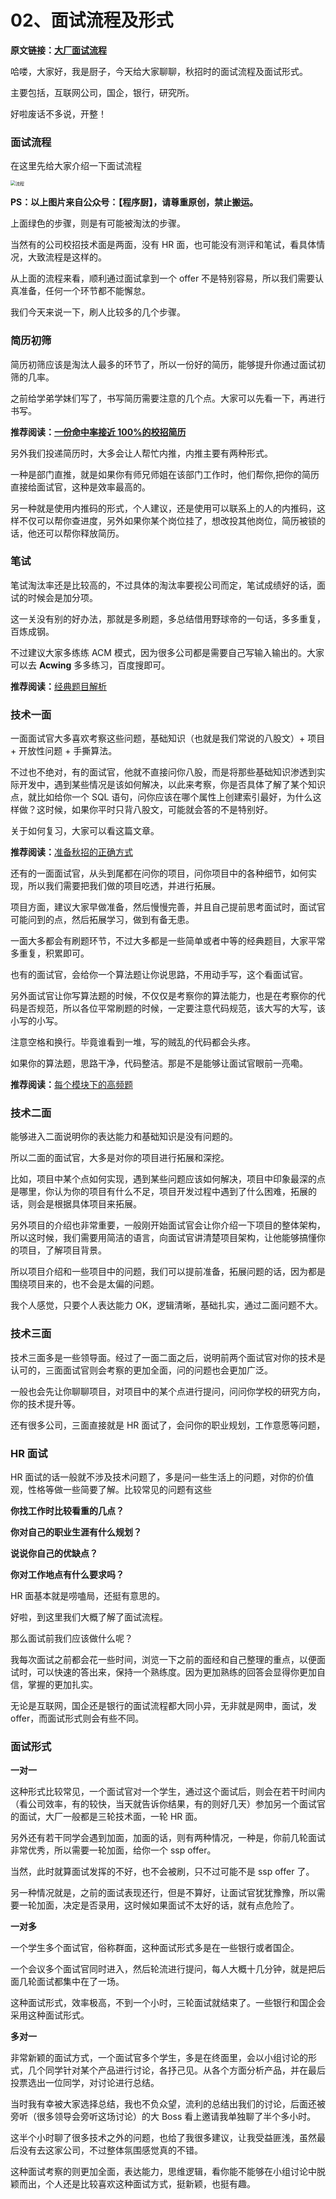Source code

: # 02、面试流程及形式



**原文链接：[大厂面试流程](https://mp.weixin.qq.com/s?__biz=Mzg3Mzc0NjUzMQ==&mid=2247497258&idx=1&sn=9e658548dcc29d74005c62fbdeff72f8&source=41#wechat_redirect)**

哈喽，大家好，我是厨子，今天给大家聊聊，秋招时的面试流程及面试形式。

主要包括，互联网公司，国企，银行，研究所。

好啦废话不多说，开整！

### 面试流程

在这里先给大家介绍一下面试流程

<img src="https://chengxuchu-1301103198.cos.ap-beijing.myqcloud.com/Photo/202304221453452.png" title="流程" style="zoom:50%;" />

**PS：以上图片来自公众号：【程序厨】，请尊重原创，禁止搬运。**

上面绿色的步骤，则是有可能被淘汰的步骤。

当然有的公司校招技术面是两面，没有 HR 面，也可能没有测评和笔试，看具体情况，大致流程是这样的。

从上面的流程来看，顺利通过面试拿到一个 offer 不是特别容易，所以我们需要认真准备，任何一个环节都不能懈怠。

我们今天来说一下，刷人比较多的几个步骤。

### **简历初筛**

简历初筛应该是淘汰人最多的环节了，所以一份好的简历，能够提升你通过面试初筛的几率。

之前给学弟学妹们写了，书写简历需要注意的几个点。大家可以先看一下，再进行书写。

**推荐阅读：**[**一份命中率接近 100%的校招简历**](https://mp.weixin.qq.com/s/-kkd73k3V8W_xBaAO4SZDA)

另外我们投递简历时，大多会让人帮忙内推，内推主要有两种形式。

一种是部门直推，就是如果你有师兄师姐在该部门工作时，他们帮你,把你的简历直接给面试官，这种是效率最高的。

另一种就是使用内推码的形式，个人建议，还是使用可以联系上的人的内推码，这样不仅可以帮你查进度，另外如果你某个岗位挂了，想改投其他岗位，简历被锁的话，他还可以帮你释放简历。

### **笔试**

笔试淘汰率还是比较高的，不过具体的淘汰率要视公司而定，笔试成绩好的话，面试的时候会是加分项。

这一关没有别的好办法，那就是多刷题，多总结借用野球帝的一句话，多多重复，百炼成钢。

不过建议大家多练练 ACM 模式，因为很多公司都是需要自己写输入输出的。大家可以去 **Acwing** 多多练习，百度搜即可。

**推荐阅读：**[经典题目解析](https://mp.weixin.qq.com/s?__biz=Mzg3Mzc0NjUzMQ==&mid=2247497226&idx=1&sn=640e50091db541de3e903ed9b5214068&source=41#wechat_redirect)

### **技术一面**

一面面试官大多喜欢考察这些问题，基础知识（也就是我们常说的八股文）+ 项目 + 开放性问题 + 手撕算法。

不过也不绝对，有的面试官，他就不直接问你八股，而是将那些基础知识渗透到实际开发中，遇到某些情况是该如何解决，以此来考察，你是否具体了解了某个知识点，就比如给你一个 SQL 语句，问你应该在哪个属性上创建索引最好，为什么这样做？这时候，如果你平时只背八股文，可能就会答的不是特别好。

关于如何复习，大家可以看这篇文章。

**推荐阅读：**[准备秋招的正确方式](https://mp.weixin.qq.com/s?__biz=Mzg3Mzc0NjUzMQ==&mid=2247497210&idx=1&sn=aa02a5d7a2213da90faffccd32275474&source=41#wechat_redirect)

还有的一面面试官，从头到尾都在问你的项目，问你项目中的各种细节，如何实现，所以我们需要把我们做的项目吃透，并进行拓展。

项目方面，建议大家早做准备，然后慢慢完善，并且自己提前思考面试时，面试官可能问到的点，然后拓展学习，做到有备无患。

一面大多都会有刷题环节，不过大多都是一些简单或者中等的经典题目，大家平常多重复，积累即可。

也有的面试官，会给你一个算法题让你说思路，不用动手写，这个看面试官。

另外面试官让你写算法题的时候，不仅仅是考察你的算法能力，也是在考察你的代码是否规范，所以各位平常刷题的时候，一定要注意代码规范，该大写的大写，该小写的小写。

注意空格和换行。毕竟谁看到一堆，写的贼乱的代码都会头疼。

如果你的算法题，思路干净，代码整洁。那是不是能够让面试官眼前一亮嘞。

**推荐阅读：**[每个模块下的高频题](https://mp.weixin.qq.com/s?__biz=Mzg3Mzc0NjUzMQ==&mid=2247497232&idx=2&sn=1f5a990254ffd9bae1c3cb0eded9484f&source=41#wechat_redirect)

### **技术二面**

能够进入二面说明你的表达能力和基础知识是没有问题的。

所以二面的面试官，大多是对你的项目进行拓展和深挖。

比如，项目中某个点如何实现，遇到某些问题应该如何解决，项目中印象最深的点是哪里，你认为你的项目有什么不足，项目开发过程中遇到了什么困难，拓展的话，则会是根据具体项目来拓展。

另外项目的介绍也非常重要，一般刚开始面试官会让你介绍一下项目的整体架构，所以这时候，我们需要用简洁的语言，向面试官讲清楚项目架构，让他能够搞懂你的项目，了解项目背景。

所以项目介绍和一些项目中的问题，我们可以提前准备，拓展问题的话，因为都是围绕项目来的，也不会是太偏的问题。

我个人感觉，只要个人表达能力 OK，逻辑清晰，基础扎实，通过二面问题不大。

### **技术三面**

技术三面多是一些领导面。经过了一面二面之后，说明前两个面试官对你的技术是认可的，三面面试官则会考察的更加全面，问的问题也会更加广泛。

一般也会先让你聊聊项目，对项目中的某个点进行提问，问问你学校的研究方向，你的技术提升等。

还有很多公司，三面直接就是 HR 面试了，会问你的职业规划，工作意愿等问题，

### **HR 面试**

HR 面试的话一般就不涉及技术问题了，多是问一些生活上的问题，对你的价值观，性格等做一些简要了解。比较常见的问题有这些

**你找工作时比较看重的几点？**

**你对自己的职业生涯有什么规划？**

**说说你自己的优缺点？**

**你对工作地点有什么要求吗？**

HR 面基本就是唠嗑局，还挺有意思的。

好啦，到这里我们大概了解了面试流程。

那么面试前我们应该做什么呢？

我每次面试之前都会花一些时间，浏览一下之前的面经和自己整理的重点，以便面试时，可以快速的答出来，保持一个熟练度。因为更加熟练的回答会显得你更加自信，掌握的更加扎实。

无论是互联网，国企还是银行的面试流程都大同小异，无非就是网申，面试，发 offer，而面试形式则会有些不同。

### **面试形式**

**一对一**

这种形式比较常见，一个面试官对一个学生，通过这个面试后，则会在若干时间内（看公司效率，有的较快，当天就告诉你结果，有的则好几天）参加另一个面试官的面试，大厂一般都是三轮技术面，一轮 HR 面。

另外还有若干同学会遇到加面，加面的话，则有两种情况，一种是，你前几轮面试非常优秀，所以需要一轮加面，给你一个 ssp offer。

当然，此时就算面试发挥的不好，也不会被刷，只不过可能不是 ssp offer 了。

另一种情况就是，之前的面试表现还行，但是不算好，让面试官犹犹豫豫，所以需要一轮加面，决定是否录用，这时候如果面试不太好的话，就有点危险了。

**一对多**

一个学生多个面试官，俗称群面，这种面试形式多是在一些银行或者国企。

一个会议多个面试官同时进入，然后轮流进行提问，每人大概十几分钟，就是把后面几轮面试都集中在了一场。

这种面试形式，效率极高，不到一个小时，三轮面试就结束了。一些银行和国企会采用这种面试形式。

**多对一**

非常新颖的面试方式，一个面试官多个学生，多是在终面里，会以小组讨论的形式，几个同学针对某个产品进行讨论，各抒己见。从各个方面分析产品，并在最后投票选出一位同学，对讨论进行总结。

当时我有幸被大家选择总结，我也不负众望，流利的总结出我们的讨论，后面还被旁听（很多领导会旁听这场讨论）的大 Boss 看上邀请我单独聊了半个多小时。

这半个小时聊了很多技术之外的问题，也给了我很多建议，让我受益匪浅，虽然最后没有去这家公司，不过整体氛围感觉真的不错。

这种面试考察的则更加全面，表达能力，思维逻辑，看你能不能够在小组讨论中脱颖而出，个人还是比较喜欢这种面试方式，挺新颖，也挺有趣。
__________
Only a number is wanted here: how many lines of the material contain the string "推荐阅读".

4